- DIRECTIONS FOR THIS TASK: List each line of the data in which the string "with" appears.

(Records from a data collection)
---------------

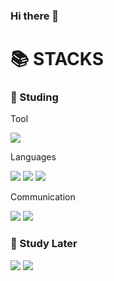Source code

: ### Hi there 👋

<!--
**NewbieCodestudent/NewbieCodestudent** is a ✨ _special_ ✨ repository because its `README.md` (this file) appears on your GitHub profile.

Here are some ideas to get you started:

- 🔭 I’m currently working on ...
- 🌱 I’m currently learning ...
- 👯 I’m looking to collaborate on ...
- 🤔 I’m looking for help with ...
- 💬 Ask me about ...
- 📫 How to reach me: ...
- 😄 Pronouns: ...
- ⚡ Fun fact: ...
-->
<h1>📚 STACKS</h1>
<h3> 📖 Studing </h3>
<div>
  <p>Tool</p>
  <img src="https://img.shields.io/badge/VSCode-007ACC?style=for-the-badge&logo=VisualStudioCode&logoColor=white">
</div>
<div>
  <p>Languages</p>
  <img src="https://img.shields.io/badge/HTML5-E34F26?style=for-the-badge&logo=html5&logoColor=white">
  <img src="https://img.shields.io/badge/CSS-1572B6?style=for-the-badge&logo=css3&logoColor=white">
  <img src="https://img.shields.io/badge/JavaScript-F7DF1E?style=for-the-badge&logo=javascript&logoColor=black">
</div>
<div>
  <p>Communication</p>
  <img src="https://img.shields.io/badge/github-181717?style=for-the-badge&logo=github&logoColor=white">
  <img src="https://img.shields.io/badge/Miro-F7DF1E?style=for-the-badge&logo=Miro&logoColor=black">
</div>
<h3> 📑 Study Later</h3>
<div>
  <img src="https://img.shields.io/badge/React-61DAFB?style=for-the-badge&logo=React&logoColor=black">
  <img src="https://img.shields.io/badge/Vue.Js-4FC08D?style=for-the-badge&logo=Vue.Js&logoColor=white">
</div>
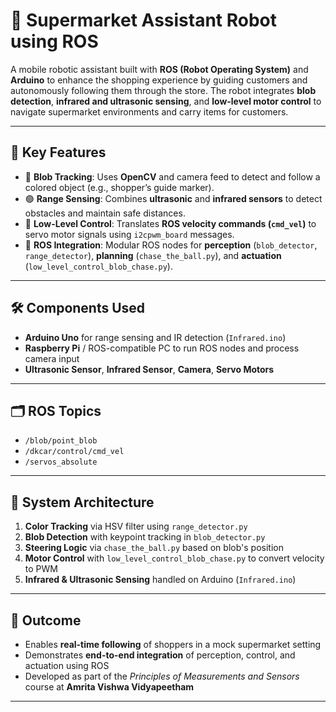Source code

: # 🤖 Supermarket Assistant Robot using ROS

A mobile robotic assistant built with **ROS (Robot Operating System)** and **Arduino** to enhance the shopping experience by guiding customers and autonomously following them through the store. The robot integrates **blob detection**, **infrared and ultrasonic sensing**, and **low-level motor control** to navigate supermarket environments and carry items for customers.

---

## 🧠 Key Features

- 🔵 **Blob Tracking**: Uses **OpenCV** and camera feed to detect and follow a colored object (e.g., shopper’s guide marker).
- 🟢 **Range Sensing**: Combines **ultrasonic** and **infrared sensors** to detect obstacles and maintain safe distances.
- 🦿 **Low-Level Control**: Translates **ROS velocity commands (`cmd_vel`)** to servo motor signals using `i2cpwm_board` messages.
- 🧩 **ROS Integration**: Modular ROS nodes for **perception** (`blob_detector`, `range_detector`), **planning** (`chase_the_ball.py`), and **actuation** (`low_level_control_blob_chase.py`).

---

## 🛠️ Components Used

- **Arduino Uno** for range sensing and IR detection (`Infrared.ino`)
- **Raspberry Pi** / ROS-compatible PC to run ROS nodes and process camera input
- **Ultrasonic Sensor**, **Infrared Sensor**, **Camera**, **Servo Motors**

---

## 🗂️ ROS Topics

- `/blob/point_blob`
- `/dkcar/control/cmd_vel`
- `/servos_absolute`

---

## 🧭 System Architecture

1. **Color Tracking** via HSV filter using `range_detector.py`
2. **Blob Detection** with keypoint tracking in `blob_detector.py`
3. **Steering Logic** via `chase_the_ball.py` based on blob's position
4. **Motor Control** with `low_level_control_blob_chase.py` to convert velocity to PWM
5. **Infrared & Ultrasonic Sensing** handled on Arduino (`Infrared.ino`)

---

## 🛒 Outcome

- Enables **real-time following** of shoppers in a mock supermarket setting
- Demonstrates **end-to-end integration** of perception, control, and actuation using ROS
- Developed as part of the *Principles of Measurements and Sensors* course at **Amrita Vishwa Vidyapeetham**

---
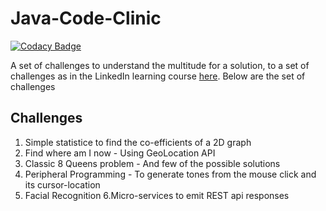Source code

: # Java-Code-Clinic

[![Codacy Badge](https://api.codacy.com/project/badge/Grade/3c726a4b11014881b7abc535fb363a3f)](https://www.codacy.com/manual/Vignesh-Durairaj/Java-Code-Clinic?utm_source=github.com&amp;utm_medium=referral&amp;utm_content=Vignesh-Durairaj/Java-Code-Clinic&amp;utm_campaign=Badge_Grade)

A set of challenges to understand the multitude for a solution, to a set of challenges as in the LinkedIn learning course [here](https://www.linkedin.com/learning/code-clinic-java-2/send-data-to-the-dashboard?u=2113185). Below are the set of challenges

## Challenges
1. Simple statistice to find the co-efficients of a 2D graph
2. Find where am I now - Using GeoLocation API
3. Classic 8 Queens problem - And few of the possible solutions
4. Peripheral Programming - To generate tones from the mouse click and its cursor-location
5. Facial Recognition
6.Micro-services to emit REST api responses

---------------

- TASK OUTPUT:
- 🤔 I’m looking for help with ...
A mobile robotic assistant built with **ROS (Robot Operating System)** and **Arduino** to enhance the shopping experience by guiding customers and autonomously following them through the store. The robot integrates **blob detection**, **infrared and ultrasonic sensing**, and **low-level motor control** to navigate supermarket environments and carry items for customers.
2. **Blob Detection** with keypoint tracking in `blob_detector.py`
4. **Motor Control** with `low_level_control_blob_chase.py` to convert velocity to PWM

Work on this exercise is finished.